§ Work to be completed: Using the listing below, report all lines holding the word "type".

§ Records supplied:

┌──

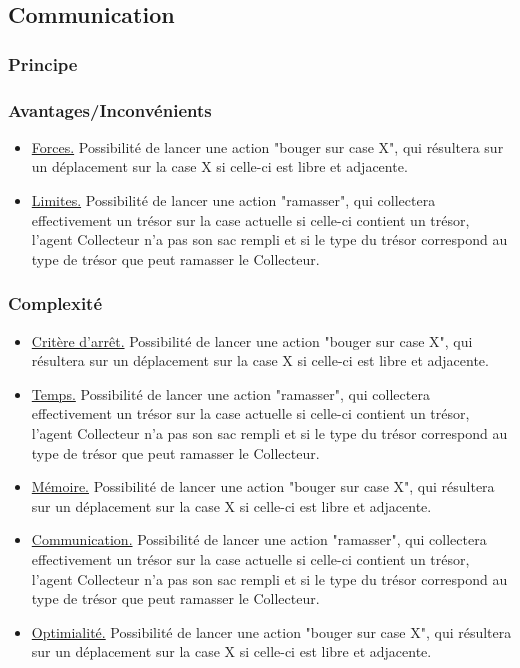 \documentclass[a4paper, 10pt]{article}
\begin{document}
\subsection{Communication}

\subsubsection{Principe}

\blindtext

\subsubsection{Avantages/Inconvénients}

\begin{itemize}
            \item \underline{Forces.} Possibilité de lancer une action "bouger sur case X", qui résultera sur un déplacement sur la case {X} si celle-ci est libre et adjacente.
            \item \underline{Limites.} Possibilité de lancer une action "ramasser", qui collectera effectivement un trésor sur la case actuelle si celle-ci contient un trésor, l'agent Collecteur n'a pas son sac rempli et si le type du trésor correspond au type de trésor que peut ramasser le Collecteur.
\end{itemize}


\subsubsection{Complexité}

\begin{itemize}
            \item \underline{Critère d'arrêt.} Possibilité de lancer une action "bouger sur case X", qui résultera sur un déplacement sur la case {X} si celle-ci est libre et adjacente.
            \item \underline{Temps.} Possibilité de lancer une action "ramasser", qui collectera effectivement un trésor sur la case actuelle si celle-ci contient un trésor, l'agent Collecteur n'a pas son sac rempli et si le type du trésor correspond au type de trésor que peut ramasser le Collecteur.
            \item \underline{Mémoire.} Possibilité de lancer une action "bouger sur case X", qui résultera sur un déplacement sur la case {X} si celle-ci est libre et adjacente.
            \item \underline{Communication.} Possibilité de lancer une action "ramasser", qui collectera effectivement un trésor sur la case actuelle si celle-ci contient un trésor, l'agent Collecteur n'a pas son sac rempli et si le type du trésor correspond au type de trésor que peut ramasser le Collecteur.
            \item \underline{Optimialité.} Possibilité de lancer une action "bouger sur case X", qui résultera sur un déplacement sur la case {X} si celle-ci est libre et adjacente.
\end{itemize}
\end{document}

└──

§ Result for this task:
            \item \underline{Limites.} Possibilité de lancer une action "ramasser", qui collectera effectivement un trésor sur la case actuelle si celle-ci contient un trésor, l'agent Collecteur n'a pas son sac rempli et si le type du trésor correspond au type de trésor que peut ramasser le Collecteur.
            \item \underline{Temps.} Possibilité de lancer une action "ramasser", qui collectera effectivement un trésor sur la case actuelle si celle-ci contient un trésor, l'agent Collecteur n'a pas son sac rempli et si le type du trésor correspond au type de trésor que peut ramasser le Collecteur.
            \item \underline{Communication.} Possibilité de lancer une action "ramasser", qui collectera effectivement un trésor sur la case actuelle si celle-ci contient un trésor, l'agent Collecteur n'a pas son sac rempli et si le type du trésor correspond au type de trésor que peut ramasser le Collecteur.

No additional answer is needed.